オーストリア帝国の女帝はマリア・テレジアでした。
1740年、カール6世が亡くなり、長女マリア・テレジアが家督を相続しますが、このとき列強が介入します。とくに、プロイセンの フリードリヒ大王は、現在のポーランド西部に当たるシュレジアに侵入し、オーストリア継承戦争が始まりました。フランスやバイエルン選帝侯もオーストリア帝国から領土を獲得しようと動き出しました。
マリア・テレジアは、プロイセンなどと戦い、オーストリア帝国を守り抜きます。夫のフランツが 神聖ローマ帝国皇帝として即位し、以後ふたりは、共同統治者のような形で、内政の充実、軍備の増強などを図りました。
しかし、プロイセンに奪われたシュレジア地方はそのままだったので、女帝は、これを奪回すべく、フランス、ロシアと三国同盟を結びます。女帝の意図を察したフリードリヒ大王は先制攻撃をしかけ、モーツァルトが生まれた1756年に七年戦争が始まりました。一時はプロイセン軍を追いつめますが、結局シュレジア地方の奪回は成功せず、講和が結ばれました。

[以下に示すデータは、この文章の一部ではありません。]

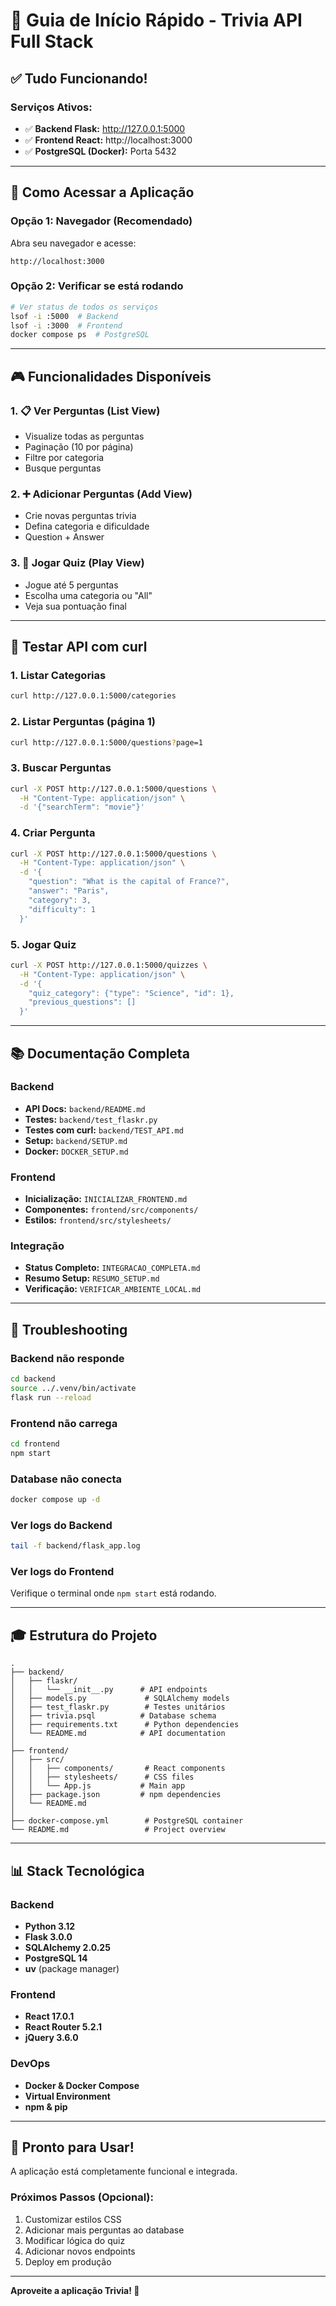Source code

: # 🚀 Guia de Início Rápido - Trivia API Full Stack

## ✅ Tudo Funcionando!

### Serviços Ativos:
- ✅ **Backend Flask:** http://127.0.0.1:5000
- ✅ **Frontend React:** http://localhost:3000  
- ✅ **PostgreSQL (Docker):** Porta 5432

---

## 🎯 Como Acessar a Aplicação

### Opção 1: Navegador (Recomendado)
Abra seu navegador e acesse:
```
http://localhost:3000
```

### Opção 2: Verificar se está rodando
```bash
# Ver status de todos os serviços
lsof -i :5000  # Backend
lsof -i :3000  # Frontend
docker compose ps  # PostgreSQL
```

---

## 🎮 Funcionalidades Disponíveis

### 1. 📋 Ver Perguntas (List View)
- Visualize todas as perguntas
- Paginação (10 por página)
- Filtre por categoria
- Busque perguntas

### 2. ➕ Adicionar Perguntas (Add View)
- Crie novas perguntas trivia
- Defina categoria e dificuldade
- Question + Answer

### 3. 🎲 Jogar Quiz (Play View)
- Jogue até 5 perguntas
- Escolha uma categoria ou "All"
- Veja sua pontuação final

---

## 🧪 Testar API com curl

### 1. Listar Categorias
```bash
curl http://127.0.0.1:5000/categories
```

### 2. Listar Perguntas (página 1)
```bash
curl http://127.0.0.1:5000/questions?page=1
```

### 3. Buscar Perguntas
```bash
curl -X POST http://127.0.0.1:5000/questions \
  -H "Content-Type: application/json" \
  -d '{"searchTerm": "movie"}'
```

### 4. Criar Pergunta
```bash
curl -X POST http://127.0.0.1:5000/questions \
  -H "Content-Type: application/json" \
  -d '{
    "question": "What is the capital of France?",
    "answer": "Paris",
    "category": 3,
    "difficulty": 1
  }'
```

### 5. Jogar Quiz
```bash
curl -X POST http://127.0.0.1:5000/quizzes \
  -H "Content-Type: application/json" \
  -d '{
    "quiz_category": {"type": "Science", "id": 1},
    "previous_questions": []
  }'
```

---

## 📚 Documentação Completa

### Backend
- **API Docs:** `backend/README.md`
- **Testes:** `backend/test_flaskr.py`
- **Testes com curl:** `backend/TEST_API.md`
- **Setup:** `backend/SETUP.md`
- **Docker:** `DOCKER_SETUP.md`

### Frontend
- **Inicialização:** `INICIALIZAR_FRONTEND.md`
- **Componentes:** `frontend/src/components/`
- **Estilos:** `frontend/src/stylesheets/`

### Integração
- **Status Completo:** `INTEGRACAO_COMPLETA.md`
- **Resumo Setup:** `RESUMO_SETUP.md`
- **Verificação:** `VERIFICAR_AMBIENTE_LOCAL.md`

---

## 🔧 Troubleshooting

### Backend não responde
```bash
cd backend
source ../.venv/bin/activate
flask run --reload
```

### Frontend não carrega
```bash
cd frontend
npm start
```

### Database não conecta
```bash
docker compose up -d
```

### Ver logs do Backend
```bash
tail -f backend/flask_app.log
```

### Ver logs do Frontend
Verifique o terminal onde `npm start` está rodando.

---

## 🎓 Estrutura do Projeto

```
.
├── backend/
│   ├── flaskr/
│   │   └── __init__.py      # API endpoints
│   ├── models.py             # SQLAlchemy models
│   ├── test_flaskr.py        # Testes unitários
│   ├── trivia.psql          # Database schema
│   ├── requirements.txt      # Python dependencies
│   └── README.md            # API documentation
│
├── frontend/
│   ├── src/
│   │   ├── components/       # React components
│   │   ├── stylesheets/      # CSS files
│   │   └── App.js           # Main app
│   ├── package.json         # npm dependencies
│   └── README.md
│
├── docker-compose.yml        # PostgreSQL container
└── README.md                 # Project overview
```

---

## 📊 Stack Tecnológica

### Backend
- **Python 3.12**
- **Flask 3.0.0**
- **SQLAlchemy 2.0.25**
- **PostgreSQL 14**
- **uv** (package manager)

### Frontend
- **React 17.0.1**
- **React Router 5.2.1**
- **jQuery 3.6.0**

### DevOps
- **Docker & Docker Compose**
- **Virtual Environment**
- **npm & pip**

---

## 🎉 Pronto para Usar!

A aplicação está completamente funcional e integrada.

### Próximos Passos (Opcional):
1. Customizar estilos CSS
2. Adicionar mais perguntas ao database
3. Modificar lógica do quiz
4. Adicionar novos endpoints
5. Deploy em produção

---

**Aproveite a aplicação Trivia! 🎲**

マリア・テレジア女帝と皇帝フランツ1世の間には、16人の子供が生まれました。
皇子たちの中では、フランツ1世の死後ヨーゼフ(右の肖像画の一番右側)が皇帝に即位し、1780年に女帝が亡くなるまで共同統治、女帝の死後は、自らの意志を明確にして、改革に努めることになります。モーツァルトがザルツブルクの大司教と決裂してウィーンに移り住むのは、1781年のことです。モーツァルトとヨーゼフ2世は深い関わりを持つことになります。
フェルディナントは、オーストリア領ロンバルディアの大公としてミラノに赴きます。フェルディナント大公の結婚式のために作曲された祝典劇が、モーツァルトの《アルバノアスカーニョ》です。
レオポルトは、フィレンツェに赴き、トスカナ大公となり、ヨーゼフ2世の死後はレオポルト2世として即位しました。
皇女の中では、マリー・アントワネットは、フランスとの同盟のためにルイ16世と結婚し、革命の中で悲劇の最期を遂げることになります。
- シェーンブルン宮殿での演奏
- モーツァルトとナンネルは、10月13日、シェーンブルン宮殿 (右の写真)で、女帝マリア・テレージア、皇帝フランツ1世の御前演奏しました。
右の絵は、このときの謁見と演奏の模様を、後に1870年頃、エドアルト・エンダーという画家が描いたものです。
このとき、マリーアントワネットがいたと伝えられ、宮廷音楽家、ヴァーゲンザイルもいて、モーツァルトは譜めくりを頼んだというエピソードも伝えられていますが、真偽のほどはわかりません。
この後モーツァルトは重い病気に罹り、一時、ブラチスラヴァに滞在します。(上記のウィーン滞在期間には、この期間も含まれています。